À l’issue d’un contrôle effectué auprès de DuoDecad portant sur le second semestre de l’année 2009 et toute l’année 2011, l’autorité fiscale de première instance a ordonné à celle-ci, par une décision du 10 février 2020, le paiement d’un arriéré de TVA d’un montant total de 458438000 forints hongrois (HUF) (environ 1286835 euros), d’une amende fiscale d’un montant de 343823000 HUF (environ 964767 euros) et d’un supplément de retard d’un montant de 129263000 HUF (environ 362841 euros), considérant que le véritable bénéficiaire des services fournis par DuoDecad était non pas Lalib, mais WebMindLicenses Kft. (ci-après « WML »), une société commerciale immatriculée en Hongrie qui détient un savoir-faire permettant la fourniture de services de divertissement par voie électronique et qui a conclu avec Lalib un contrat de licence aux fins d’exploiter ce savoir-faire.

15

Cette décision ayant été, à la suite d’une réclamation de DuoDecad, confirmée par une décision de la direction des recours en date du 6 avril 2020, DuoDecad a formé un recours contre celle-ci devant la Fővárosi Törvényszék (cour de Budapest-Capitale, Hongrie), la juridiction de renvoi.

16

À l’appui de ce recours, DuoDecad soutient que les services de support technique en cause au principal doivent être considérés comme ayant été fournis à Lalib, au Portugal, toutes les conditions fixées à cet égard par la Cour étant satisfaites. Elle considère que la décision de la direction des recours est erronée en ce que cette décision n’identifie pas correctement le contenu de ces services, assimilant erronément ces derniers au fait d’assurer directement le fonctionnement technique des sites Internet concernés et ignorant ainsi que Lalib disposait des moyens humains et matériels nécessaires à la prestation des services qu’elle fournit. Elle fait valoir qu’elle a fourni directement ses services d’assistance à Lalib, et non à WML, et a joué un rôle actif dans des missions qui ne relevaient pas du contrat de licence de savoir-faire concerné. Pour ce faire, Lalib aurait contrôlé et surveillé DuoDecad ainsi que lui aurait donné des instructions, alors que WML ne serait pas apparue comme un client et n’aurait par conséquent pu lui adresser quelque demande ou donner quelque consigne que ce soit.

17

DuoDecad fait valoir également que, selon les réponses données par l’autorité fiscale portugaise en réponse à la demande de coopération internationale des autorités hongroises effectuée dans le cadre d’une procédure concernant WML, les autorités portugaises ont clairement indiqué que Lalib était établie au Portugal, où elle exerçait une activité économique effective à ses propres risques, et qu’elle disposait de tous les moyens techniques et humains nécessaires à l’exploitation du savoir-faire qu’elle avait acquis.

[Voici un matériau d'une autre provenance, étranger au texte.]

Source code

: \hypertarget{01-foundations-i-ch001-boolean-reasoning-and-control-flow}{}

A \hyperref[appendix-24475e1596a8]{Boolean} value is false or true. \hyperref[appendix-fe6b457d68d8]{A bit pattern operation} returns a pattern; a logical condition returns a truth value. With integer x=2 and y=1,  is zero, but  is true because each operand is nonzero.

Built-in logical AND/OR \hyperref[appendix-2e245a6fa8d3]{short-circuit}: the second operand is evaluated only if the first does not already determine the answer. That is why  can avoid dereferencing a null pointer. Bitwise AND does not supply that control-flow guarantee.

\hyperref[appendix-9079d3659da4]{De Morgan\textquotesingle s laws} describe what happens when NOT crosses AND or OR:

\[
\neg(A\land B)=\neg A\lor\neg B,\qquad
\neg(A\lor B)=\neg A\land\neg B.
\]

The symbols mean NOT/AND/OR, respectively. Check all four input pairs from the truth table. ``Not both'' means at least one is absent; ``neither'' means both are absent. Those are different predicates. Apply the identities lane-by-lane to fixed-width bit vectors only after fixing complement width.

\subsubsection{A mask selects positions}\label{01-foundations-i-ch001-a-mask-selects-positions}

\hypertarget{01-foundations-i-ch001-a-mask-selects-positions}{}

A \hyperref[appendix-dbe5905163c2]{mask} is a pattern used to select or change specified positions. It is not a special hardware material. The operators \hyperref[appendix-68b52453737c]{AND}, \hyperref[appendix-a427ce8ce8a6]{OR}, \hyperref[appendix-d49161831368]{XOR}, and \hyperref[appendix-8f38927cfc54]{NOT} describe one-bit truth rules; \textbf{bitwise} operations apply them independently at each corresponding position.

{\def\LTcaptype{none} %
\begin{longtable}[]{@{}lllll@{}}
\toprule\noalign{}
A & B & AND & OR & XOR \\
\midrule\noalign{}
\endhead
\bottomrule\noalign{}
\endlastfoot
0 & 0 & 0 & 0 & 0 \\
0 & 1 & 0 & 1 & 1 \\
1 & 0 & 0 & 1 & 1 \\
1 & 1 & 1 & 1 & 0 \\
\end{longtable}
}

En outre, le lieu de la prestation des services de divertissement en cause au principal n’aurait pu être situé en Hongrie en raison de l’existence d’un obstacle objectif, à savoir l’absence d’établissements financiers permettant le paiement par carte bancaire sur des sites à contenu pour adultes. DuoDecad ajoute que Lalib apparaissait, vis-à-vis du monde extérieur, comme étant le fournisseur de ces services de divertissement, que celle-ci concluait les contrats en son nom propre, disposait d’une base de données des clients qui payaient la contrepartie desdits services, disposait également des recettes générées par les mêmes services, contrôlait les développements du savoir-faire concerné et décidait de leur introduction. C’est par ailleurs le siège de celle-ci qui aurait été indiqué comme étant le lieu physique de l’assistance à la clientèle.

18

La direction des recours expose qu’elle a mené une enquête auprès de WML au cours de laquelle il est apparu que les services de divertissement en cause au principal étaient fournis non pas par Lalib, mais par WML à partir de la Hongrie, le contrat de licence conclu entre ces deux sociétés étant, selon elle, « fictif ».

19

La juridiction de renvoi constate que la Cour a interprété, en particulier dans l’arrêt du 17 décembre 2015, WebMindLicenses (C-419/14, EU:C:2015:832), les dispositions pertinentes de la directive 2006/112, mais considère qu’une interprétation supplémentaire est nécessaire dans l’affaire au principal, car l’autorité fiscale portugaise et l’autorité fiscale hongroise ont, en dépit de cet arrêt, traité une même opération différemment d’un point de vue fiscal.

20

Selon cette juridiction, au vu des indications fournies dans l’arrêt du 17 décembre 2015, WebMindLicenses (C-419/14, EU:C:2015:832), se pose la question de savoir si le lieu de la prestation de services de divertissement en cause au principal peut être situé en Hongrie, alors que Lalib était au centre d’un réseau complexe de contrats et de services indispensables à cette prestation de services, qu’elle assurait les conditions nécessaires à ladite prestation de services à l’aide de ses propres bases de données, de ses logiciels et par l’intermédiaire de tiers ou de prestataires appartenant au groupe Lalib ainsi qu’au groupe de sociétés auquel appartient DuoDecad, et, de ce fait, en assumait nécessairement les risques juridiques et économiques, et ce même si les sous-traitants appartenant au groupe de sociétés du « propriétaire » du savoir-faire concerné concouraient à la mise en œuvre technique de celui-ci et si ce « propriétaire » avait une influence sur l’exploitation de ce savoir-faire. Se poserait également la question de savoir comment apprécier si Lalib disposait, au Portugal, des locaux, des infrastructures et du personnel nécessaires.

21

Faisant référence au point 51 de l’arrêt du 18 juin 2020, KrakVet Marek Batko (C-276/18, EU:C:2020:485), la juridiction de renvoi s’estime tenue de saisir la Cour d’une demande de décision préjudicielle, en raison, principalement, des qualifications fiscales divergentes effectuées par les autorités fiscales hongroise et portugaise. Elle demande à la Cour de préciser si la constatation d’une obligation fiscale à la fois par l’autorité fiscale hongroise et par l’autorité fiscale portugaise est légale, si l’opération en cause au principal peut être valablement taxée par la première ou par la seconde et quel est l’importance susceptible d’être reconnue aux différents critères concernés.

22

C’est dans ces conditions que la Fővárosi Törvényszék (cour de Budapest-Capitale) a décidé de surseoir à statuer et de poser à la Cour les questions préjudicielles suivantes :

« 1)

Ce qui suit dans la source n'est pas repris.